En alguna ocasión escribí que todos necesitamos de algún tóxico de vez en cuando, y que José Revueltas llegó a hablar de los deportes como tóxicos. Incluso a Jorge Luis Borges se le atribuye la frase: “Si el futbol es popular es porque la estupidez es popular”. Sin embargo, extraordinarios literatos como Pier Paolo Pasolini, Albert Camus o Eduardo Galeano fueron aficionados o jugaron al futbol en alguna época. Otros intelectuales han utilizado este deporte para establecer analogías, como la famosa de Jean-Paul Sartre: “En el futbol todo se complica por la presencia del equipo adversario”. También conozco intelectuales que se indignan porque un señor de pantaloncillos puede hacerse multimillonario por golpear un balón inflado de aire e introducirlo con habilidad de histrión en un marco con red. Eso es problema de ellos (de esos intelectuales), sobre todo si pensamos en una sociedad regida por la oferta y la demanda.

Si la palabra religión (de religare) significa estar vinculado a algo, de verdad el futbol se ha convertido en religión: muchos fieles son capaces de acabar con una amistad, golpear, insultar o incluso matar por su equipo. Sabemos de sobra que el ser humano es tan sólo capaz de razonar, y que el impulso, las vísceras, emociones, sensaciones y sentimientos suelen dominarlo. También sabemos que los deportes son importantes en tanto ritos de salud y diversión. Nadie niega su importancia, pero lo chocante es colocarlos como tales en el mismo nivel que el arte o la literatura, cuando la función de los primeros, desde el punto de vista del aficionado o espectador, no es sino divertir, hacer pasar un buen rato, y de ninguna manera perfeccionar el instrumento por excelencia del pensamiento (el lenguaje) ni sus capacidades críticas, intelectuales o cognoscitivas, a no ser que se use el deporte justamente para reflexionar sobre la condición humana, tal como lo hizo Umberto Eco con los fenómenos de masa. En el futbol hay también apocalípticos e integrados y ambas posturas tienen sus argumentos. Cosa muy aparte es la pasión que enajena a la mayoría de los simples, pues si el arte y la literatura desenajenan, el futbol, al igual que las religiones, suele hacer lo contrario: enajenar, y sólo cuando encontramos en él u otros deportes un motivo para analogar, asociar, reflexionar sobre el microcosmos que constituye el espacio limitado en que el homo ludens se desarrolla, pasa a otro nivel: a un nivel cultural porque se le cultiva en el intelecto para representarnos el mundo humano, nuestro mundo.

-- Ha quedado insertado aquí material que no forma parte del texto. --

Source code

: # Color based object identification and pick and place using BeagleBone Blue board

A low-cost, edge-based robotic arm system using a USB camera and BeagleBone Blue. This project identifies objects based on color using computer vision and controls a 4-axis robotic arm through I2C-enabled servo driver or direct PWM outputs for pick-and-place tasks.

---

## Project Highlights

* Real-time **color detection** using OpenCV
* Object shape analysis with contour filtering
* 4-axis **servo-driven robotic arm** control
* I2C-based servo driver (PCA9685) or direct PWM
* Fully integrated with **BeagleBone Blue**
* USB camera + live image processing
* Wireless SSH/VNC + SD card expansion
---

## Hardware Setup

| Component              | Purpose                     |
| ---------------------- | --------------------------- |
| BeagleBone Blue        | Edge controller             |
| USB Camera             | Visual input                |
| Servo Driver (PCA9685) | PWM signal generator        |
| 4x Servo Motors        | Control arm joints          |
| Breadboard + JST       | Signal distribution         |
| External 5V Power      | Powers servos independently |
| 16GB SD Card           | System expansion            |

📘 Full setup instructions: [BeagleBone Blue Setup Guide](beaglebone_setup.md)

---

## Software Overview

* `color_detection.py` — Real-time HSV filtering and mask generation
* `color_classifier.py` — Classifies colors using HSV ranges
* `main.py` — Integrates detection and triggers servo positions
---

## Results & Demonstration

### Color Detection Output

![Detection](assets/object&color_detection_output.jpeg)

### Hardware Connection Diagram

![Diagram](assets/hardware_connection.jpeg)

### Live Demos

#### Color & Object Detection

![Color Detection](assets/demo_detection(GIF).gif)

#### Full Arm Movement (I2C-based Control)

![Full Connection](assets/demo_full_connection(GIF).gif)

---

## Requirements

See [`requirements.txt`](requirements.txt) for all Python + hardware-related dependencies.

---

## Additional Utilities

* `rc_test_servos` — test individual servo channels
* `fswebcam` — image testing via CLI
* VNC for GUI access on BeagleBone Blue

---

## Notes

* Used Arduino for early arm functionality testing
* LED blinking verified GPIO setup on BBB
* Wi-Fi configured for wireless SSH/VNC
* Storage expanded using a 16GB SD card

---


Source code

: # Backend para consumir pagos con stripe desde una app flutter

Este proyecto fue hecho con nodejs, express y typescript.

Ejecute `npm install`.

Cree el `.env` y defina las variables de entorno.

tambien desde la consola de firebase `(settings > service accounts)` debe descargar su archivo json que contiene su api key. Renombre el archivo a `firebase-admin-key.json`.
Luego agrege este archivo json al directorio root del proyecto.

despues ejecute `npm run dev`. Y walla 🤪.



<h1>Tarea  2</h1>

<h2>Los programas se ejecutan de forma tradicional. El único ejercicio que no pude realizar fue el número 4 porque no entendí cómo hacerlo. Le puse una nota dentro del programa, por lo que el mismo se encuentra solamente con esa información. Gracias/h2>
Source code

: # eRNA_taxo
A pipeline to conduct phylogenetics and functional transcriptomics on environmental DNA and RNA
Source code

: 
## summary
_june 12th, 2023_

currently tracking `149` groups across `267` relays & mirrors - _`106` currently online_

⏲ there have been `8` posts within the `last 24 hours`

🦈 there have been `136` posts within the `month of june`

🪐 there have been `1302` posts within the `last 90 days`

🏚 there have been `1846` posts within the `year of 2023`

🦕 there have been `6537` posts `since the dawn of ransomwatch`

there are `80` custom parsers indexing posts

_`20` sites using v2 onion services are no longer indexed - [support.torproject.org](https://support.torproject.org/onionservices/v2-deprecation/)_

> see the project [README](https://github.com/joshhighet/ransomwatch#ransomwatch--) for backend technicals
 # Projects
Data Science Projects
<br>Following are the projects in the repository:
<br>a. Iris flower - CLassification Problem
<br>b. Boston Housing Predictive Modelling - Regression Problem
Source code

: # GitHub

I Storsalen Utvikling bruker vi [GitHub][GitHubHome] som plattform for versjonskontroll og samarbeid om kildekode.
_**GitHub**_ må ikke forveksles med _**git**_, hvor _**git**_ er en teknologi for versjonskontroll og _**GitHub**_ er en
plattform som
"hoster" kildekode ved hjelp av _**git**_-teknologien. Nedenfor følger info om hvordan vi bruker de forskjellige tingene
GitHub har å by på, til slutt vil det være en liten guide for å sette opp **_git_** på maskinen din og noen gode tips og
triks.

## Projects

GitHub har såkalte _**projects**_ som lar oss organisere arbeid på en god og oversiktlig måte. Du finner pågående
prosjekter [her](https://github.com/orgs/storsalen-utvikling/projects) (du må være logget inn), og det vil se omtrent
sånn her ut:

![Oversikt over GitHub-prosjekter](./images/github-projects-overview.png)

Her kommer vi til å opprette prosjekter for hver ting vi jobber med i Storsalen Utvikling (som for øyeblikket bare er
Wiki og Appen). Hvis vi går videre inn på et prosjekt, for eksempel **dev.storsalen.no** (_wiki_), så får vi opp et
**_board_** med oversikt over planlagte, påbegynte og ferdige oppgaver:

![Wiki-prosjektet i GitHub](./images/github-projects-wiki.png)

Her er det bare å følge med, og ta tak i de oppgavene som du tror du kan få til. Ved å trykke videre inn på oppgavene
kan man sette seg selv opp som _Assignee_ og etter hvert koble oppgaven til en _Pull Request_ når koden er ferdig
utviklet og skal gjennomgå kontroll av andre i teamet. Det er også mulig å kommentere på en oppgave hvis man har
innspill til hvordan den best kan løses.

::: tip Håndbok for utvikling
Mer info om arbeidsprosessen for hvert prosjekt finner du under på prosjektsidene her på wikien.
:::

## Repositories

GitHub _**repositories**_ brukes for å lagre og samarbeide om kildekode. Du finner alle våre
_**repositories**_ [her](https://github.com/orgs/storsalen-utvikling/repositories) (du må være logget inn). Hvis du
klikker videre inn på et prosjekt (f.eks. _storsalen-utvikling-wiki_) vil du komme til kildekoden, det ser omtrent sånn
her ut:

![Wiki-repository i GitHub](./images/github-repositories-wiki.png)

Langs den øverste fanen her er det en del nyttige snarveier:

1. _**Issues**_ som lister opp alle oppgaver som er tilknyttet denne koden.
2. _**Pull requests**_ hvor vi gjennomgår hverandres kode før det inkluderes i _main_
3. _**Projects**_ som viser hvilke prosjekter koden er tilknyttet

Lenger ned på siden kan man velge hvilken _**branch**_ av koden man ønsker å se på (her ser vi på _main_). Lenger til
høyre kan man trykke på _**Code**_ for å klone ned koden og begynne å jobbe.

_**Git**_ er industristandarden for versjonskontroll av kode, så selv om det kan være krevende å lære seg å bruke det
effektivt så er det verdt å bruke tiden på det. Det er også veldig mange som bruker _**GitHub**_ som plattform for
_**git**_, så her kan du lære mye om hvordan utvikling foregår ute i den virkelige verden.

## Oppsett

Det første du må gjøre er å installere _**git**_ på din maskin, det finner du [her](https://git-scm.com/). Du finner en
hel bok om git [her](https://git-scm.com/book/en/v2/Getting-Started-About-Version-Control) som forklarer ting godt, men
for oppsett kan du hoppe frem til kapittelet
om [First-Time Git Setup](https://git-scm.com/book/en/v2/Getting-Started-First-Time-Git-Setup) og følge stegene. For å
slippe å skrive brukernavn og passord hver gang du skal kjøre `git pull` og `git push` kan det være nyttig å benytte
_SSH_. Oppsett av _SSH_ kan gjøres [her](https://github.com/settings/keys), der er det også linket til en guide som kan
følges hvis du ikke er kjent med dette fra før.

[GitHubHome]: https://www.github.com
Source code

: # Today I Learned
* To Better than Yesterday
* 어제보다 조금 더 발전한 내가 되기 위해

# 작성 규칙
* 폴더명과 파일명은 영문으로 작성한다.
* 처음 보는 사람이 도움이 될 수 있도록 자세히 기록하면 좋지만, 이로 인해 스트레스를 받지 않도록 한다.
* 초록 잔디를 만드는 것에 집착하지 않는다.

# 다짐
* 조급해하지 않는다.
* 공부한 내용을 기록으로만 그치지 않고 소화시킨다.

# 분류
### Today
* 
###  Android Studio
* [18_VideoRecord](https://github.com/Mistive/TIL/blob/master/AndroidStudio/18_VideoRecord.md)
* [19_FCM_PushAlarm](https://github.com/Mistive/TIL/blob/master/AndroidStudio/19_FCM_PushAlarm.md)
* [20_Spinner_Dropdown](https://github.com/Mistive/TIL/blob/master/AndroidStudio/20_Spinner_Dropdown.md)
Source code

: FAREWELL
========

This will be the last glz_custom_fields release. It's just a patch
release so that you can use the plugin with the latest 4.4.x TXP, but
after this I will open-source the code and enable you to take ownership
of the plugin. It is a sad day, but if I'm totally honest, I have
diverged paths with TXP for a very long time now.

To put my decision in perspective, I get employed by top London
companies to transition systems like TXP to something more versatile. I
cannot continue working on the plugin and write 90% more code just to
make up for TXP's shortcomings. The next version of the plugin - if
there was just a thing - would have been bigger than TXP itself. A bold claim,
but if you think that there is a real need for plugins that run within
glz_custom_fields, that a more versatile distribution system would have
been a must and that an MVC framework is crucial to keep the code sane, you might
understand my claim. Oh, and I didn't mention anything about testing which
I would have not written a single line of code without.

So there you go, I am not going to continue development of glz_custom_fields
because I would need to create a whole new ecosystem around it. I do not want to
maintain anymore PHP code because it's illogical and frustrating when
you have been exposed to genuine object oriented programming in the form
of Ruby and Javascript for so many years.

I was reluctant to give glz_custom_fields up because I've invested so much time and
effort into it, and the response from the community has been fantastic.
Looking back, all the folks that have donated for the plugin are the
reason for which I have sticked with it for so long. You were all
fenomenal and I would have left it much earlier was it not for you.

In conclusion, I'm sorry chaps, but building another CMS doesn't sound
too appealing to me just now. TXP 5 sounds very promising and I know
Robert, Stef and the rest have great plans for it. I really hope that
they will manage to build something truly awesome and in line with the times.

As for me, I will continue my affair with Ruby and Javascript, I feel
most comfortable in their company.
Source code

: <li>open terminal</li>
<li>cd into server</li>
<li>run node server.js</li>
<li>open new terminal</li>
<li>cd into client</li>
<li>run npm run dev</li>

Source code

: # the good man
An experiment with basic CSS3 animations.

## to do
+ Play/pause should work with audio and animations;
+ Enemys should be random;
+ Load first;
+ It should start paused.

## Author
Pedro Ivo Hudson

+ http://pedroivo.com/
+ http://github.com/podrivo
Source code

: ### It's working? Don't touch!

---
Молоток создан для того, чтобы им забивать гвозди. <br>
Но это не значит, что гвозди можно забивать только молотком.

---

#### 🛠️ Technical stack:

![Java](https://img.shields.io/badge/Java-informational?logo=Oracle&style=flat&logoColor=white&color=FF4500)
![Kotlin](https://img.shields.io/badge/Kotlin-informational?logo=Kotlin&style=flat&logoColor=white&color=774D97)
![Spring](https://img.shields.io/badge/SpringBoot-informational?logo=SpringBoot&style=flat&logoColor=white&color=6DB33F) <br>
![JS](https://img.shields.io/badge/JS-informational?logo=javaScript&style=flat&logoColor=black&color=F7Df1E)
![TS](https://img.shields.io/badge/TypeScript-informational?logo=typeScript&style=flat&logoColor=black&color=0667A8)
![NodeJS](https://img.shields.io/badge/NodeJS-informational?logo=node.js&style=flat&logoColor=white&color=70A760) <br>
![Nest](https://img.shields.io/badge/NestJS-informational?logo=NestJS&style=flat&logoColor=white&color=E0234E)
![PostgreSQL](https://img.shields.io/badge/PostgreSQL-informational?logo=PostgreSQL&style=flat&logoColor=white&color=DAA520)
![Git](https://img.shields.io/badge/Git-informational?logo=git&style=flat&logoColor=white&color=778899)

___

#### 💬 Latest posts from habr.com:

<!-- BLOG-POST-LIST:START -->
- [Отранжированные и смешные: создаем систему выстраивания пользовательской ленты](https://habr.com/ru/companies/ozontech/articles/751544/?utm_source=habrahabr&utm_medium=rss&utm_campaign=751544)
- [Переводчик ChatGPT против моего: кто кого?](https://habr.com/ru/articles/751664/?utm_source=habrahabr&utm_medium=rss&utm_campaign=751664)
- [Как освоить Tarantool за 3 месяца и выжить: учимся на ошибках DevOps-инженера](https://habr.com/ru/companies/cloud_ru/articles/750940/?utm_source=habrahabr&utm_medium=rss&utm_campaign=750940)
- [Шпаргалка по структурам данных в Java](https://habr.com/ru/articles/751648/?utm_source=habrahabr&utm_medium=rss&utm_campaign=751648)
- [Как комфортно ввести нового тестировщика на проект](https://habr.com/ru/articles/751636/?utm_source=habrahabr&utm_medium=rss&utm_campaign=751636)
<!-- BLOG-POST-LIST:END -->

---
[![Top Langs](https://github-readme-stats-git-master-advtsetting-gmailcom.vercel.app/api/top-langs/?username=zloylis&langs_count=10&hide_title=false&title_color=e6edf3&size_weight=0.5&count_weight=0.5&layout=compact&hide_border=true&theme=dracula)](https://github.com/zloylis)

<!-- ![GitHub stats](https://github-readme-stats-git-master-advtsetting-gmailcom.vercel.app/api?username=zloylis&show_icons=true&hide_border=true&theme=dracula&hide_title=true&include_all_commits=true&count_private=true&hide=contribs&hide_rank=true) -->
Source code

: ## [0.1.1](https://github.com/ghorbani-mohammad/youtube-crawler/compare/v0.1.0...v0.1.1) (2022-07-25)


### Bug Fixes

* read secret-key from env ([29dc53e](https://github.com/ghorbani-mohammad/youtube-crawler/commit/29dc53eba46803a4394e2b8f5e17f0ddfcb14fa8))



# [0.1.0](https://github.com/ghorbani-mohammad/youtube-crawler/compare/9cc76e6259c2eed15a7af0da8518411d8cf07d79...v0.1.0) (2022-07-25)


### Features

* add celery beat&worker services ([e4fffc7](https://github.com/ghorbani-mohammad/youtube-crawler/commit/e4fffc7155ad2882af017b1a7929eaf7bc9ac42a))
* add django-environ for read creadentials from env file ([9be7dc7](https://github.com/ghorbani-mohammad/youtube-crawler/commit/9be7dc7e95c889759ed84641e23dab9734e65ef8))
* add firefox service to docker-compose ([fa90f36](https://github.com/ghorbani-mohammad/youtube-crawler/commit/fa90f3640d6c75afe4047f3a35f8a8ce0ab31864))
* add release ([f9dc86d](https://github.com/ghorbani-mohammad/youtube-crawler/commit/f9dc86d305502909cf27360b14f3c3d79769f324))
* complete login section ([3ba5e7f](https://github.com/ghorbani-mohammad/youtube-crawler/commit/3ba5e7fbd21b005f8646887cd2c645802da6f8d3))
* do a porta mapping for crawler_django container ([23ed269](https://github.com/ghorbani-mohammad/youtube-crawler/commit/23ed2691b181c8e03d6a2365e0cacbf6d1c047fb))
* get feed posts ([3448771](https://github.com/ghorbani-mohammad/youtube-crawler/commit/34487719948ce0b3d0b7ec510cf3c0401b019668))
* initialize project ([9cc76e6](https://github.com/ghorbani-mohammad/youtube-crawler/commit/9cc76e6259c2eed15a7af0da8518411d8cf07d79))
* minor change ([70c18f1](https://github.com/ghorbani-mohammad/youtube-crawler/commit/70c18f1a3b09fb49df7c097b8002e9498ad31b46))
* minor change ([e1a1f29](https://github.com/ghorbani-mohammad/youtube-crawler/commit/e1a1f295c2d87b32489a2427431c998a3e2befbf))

Es verdad: resulta curioso el fenómeno de contemplar a esos hombrecillos que se ejercitan ante una multitud, y el hecho de que tal contemplación implique un inmenso negocio: millones y millones en juego, y no sólo un balón inflado; también es curioso que se incluya el problema del nacionalismo: confundir un juego con una historia y una geografía; con idiosincrasias, culturas y etnias, es decir, con una nación entera, pero estos hechos curiosos adquieren profundidad en un architexto (para usar la expresión de Gennette) que ha generado toda una tendencia temática en las letras y el pensamiento: la llamada literatura del futbol, como también la hay de tema revolucionario, indigenista, regionalista, erótico, político, homosexual, o sobre el sida, el narcotráfico y otros asuntos, en estilos muy diversos, ya que, como bien apunta el poeta Pedro Salinas, todo es poetizable: “el universo entero es materia de la poesía”, y en tal sentido, es innegable la importancia cultural de cualquier actividad humana, incluidos los deportes y, más que ningún otro (por su popularidad), el futbol.